PROBLEM DESCRIPTION: Return the data below in full, matching every line exactly.

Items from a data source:
══════════
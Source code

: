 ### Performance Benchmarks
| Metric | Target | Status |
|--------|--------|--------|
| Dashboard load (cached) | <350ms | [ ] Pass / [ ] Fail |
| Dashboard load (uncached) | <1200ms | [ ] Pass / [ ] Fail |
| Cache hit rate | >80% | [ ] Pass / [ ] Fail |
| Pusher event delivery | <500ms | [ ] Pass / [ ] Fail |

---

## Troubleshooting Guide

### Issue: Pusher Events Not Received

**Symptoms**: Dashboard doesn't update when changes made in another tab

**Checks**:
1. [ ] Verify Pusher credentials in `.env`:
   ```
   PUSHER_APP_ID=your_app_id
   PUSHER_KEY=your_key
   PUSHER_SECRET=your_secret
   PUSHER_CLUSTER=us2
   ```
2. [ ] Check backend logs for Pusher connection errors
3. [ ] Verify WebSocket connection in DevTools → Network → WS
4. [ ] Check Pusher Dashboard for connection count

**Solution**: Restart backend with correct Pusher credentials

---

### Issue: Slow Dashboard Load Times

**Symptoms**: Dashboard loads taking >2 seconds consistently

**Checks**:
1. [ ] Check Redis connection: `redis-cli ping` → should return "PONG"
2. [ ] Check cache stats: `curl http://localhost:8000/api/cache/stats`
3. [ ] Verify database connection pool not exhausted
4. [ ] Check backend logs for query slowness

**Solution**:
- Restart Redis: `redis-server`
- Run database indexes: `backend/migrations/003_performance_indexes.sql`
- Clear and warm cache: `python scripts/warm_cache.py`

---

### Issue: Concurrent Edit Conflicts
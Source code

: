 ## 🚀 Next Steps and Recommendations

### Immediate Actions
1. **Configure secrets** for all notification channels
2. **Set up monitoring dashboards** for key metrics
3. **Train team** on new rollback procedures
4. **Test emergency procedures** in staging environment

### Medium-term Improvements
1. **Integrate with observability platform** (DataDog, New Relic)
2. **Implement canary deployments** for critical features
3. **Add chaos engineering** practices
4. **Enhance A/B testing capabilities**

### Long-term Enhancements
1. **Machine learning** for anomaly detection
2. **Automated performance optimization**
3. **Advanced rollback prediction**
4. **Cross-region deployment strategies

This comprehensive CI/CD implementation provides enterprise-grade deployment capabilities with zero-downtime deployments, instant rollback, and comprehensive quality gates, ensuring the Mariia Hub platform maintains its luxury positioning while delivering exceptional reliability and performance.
══════════
THE ANSWER:
Source code

: ### Performance Benchmarks
| Metric | Target | Status |
|--------|--------|--------|
| Dashboard load (cached) | <350ms | [ ] Pass / [ ] Fail |
| Dashboard load (uncached) | <1200ms | [ ] Pass / [ ] Fail |
| Cache hit rate | >80% | [ ] Pass / [ ] Fail |
| Pusher event delivery | <500ms | [ ] Pass / [ ] Fail |

---

## Troubleshooting Guide

### Issue: Pusher Events Not Received

**Symptoms**: Dashboard doesn't update when changes made in another tab

**Checks**:
1. [ ] Verify Pusher credentials in `.env`:
   ```
   PUSHER_APP_ID=your_app_id
   PUSHER_KEY=your_key
   PUSHER_SECRET=your_secret
   PUSHER_CLUSTER=us2
   ```
2. [ ] Check backend logs for Pusher connection errors
3. [ ] Verify WebSocket connection in DevTools → Network → WS
4. [ ] Check Pusher Dashboard for connection count

**Solution**: Restart backend with correct Pusher credentials

---

### Issue: Slow Dashboard Load Times

**Symptoms**: Dashboard loads taking >2 seconds consistently

**Checks**:
1. [ ] Check Redis connection: `redis-cli ping` → should return "PONG"
2. [ ] Check cache stats: `curl http://localhost:8000/api/cache/stats`
3. [ ] Verify database connection pool not exhausted
4. [ ] Check backend logs for query slowness

**Solution**:
- Restart Redis: `redis-server`
- Run database indexes: `backend/migrations/003_performance_indexes.sql`
- Clear and warm cache: `python scripts/warm_cache.py`

---

### Issue: Concurrent Edit Conflicts
Source code

: ## 🚀 Next Steps and Recommendations

### Immediate Actions
1. **Configure secrets** for all notification channels
2. **Set up monitoring dashboards** for key metrics
3. **Train team** on new rollback procedures
4. **Test emergency procedures** in staging environment

### Medium-term Improvements
1. **Integrate with observability platform** (DataDog, New Relic)
2. **Implement canary deployments** for critical features
3. **Add chaos engineering** practices
4. **Enhance A/B testing capabilities**

### Long-term Enhancements
1. **Machine learning** for anomaly detection
2. **Automated performance optimization**
3. **Advanced rollback prediction**
4. **Cross-region deployment strategies

This comprehensive CI/CD implementation provides enterprise-grade deployment capabilities with zero-downtime deployments, instant rollback, and comprehensive quality gates, ensuring the Mariia Hub platform maintains its luxury positioning while delivering exceptional reliability and performance.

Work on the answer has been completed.